OR vs. ER nursing

  1. I recently interviewed for both an OR training program and an ER training program, each at different hospitals. I don't know if I'll be hired at either facility but am trying to figure out what I'd pick if offered both. Both programs will let me know by the first week of September.

    The OR training program is at a hospital 30 miles away and takes 45 minutes to get to because of traffic. There is 6 months of didactic and 1 year of clinical. It sounds like an excellent program and the panel that interviewed me seemed great. I'd have to commit to work there for 2 years after the training is completed. I could work either 5 8-hour shifts or 4 10-hour shifts (which I prefer) a week. Of course call would be required (not sure how often, forgot to ask). I'm very interested in the OR but am not sure if I'll like being on call.

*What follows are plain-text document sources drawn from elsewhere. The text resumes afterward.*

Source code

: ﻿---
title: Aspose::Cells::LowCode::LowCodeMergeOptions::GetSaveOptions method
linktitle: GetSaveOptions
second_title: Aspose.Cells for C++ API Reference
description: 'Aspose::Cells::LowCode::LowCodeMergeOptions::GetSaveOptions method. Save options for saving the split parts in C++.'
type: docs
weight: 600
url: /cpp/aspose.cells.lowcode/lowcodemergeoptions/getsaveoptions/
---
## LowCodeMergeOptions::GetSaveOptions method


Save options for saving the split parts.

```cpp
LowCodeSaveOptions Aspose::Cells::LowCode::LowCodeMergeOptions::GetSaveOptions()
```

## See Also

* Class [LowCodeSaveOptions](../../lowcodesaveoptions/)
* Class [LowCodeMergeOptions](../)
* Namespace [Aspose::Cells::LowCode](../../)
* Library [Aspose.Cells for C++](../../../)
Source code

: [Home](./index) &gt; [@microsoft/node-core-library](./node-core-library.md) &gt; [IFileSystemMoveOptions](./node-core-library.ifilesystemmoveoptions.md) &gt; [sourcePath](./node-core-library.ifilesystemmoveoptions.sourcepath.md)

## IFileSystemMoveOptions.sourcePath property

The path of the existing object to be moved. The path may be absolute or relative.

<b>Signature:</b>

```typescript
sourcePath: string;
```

    The ER training program is at a hospital 5 miles away and would take about 10 minutes to get to. The program consists of 3 months of didactic and 1 month clinical preceptorship. It also sounded like a very good program and the panel that interviewed me was also very nice. There is also a 2 year commitment afterwards. I'd have to work 3 12-hour shifts, working every other weekend. I'd love to work close to home and love to have 4 days off a week but don't like the idea of having to work every other weekend.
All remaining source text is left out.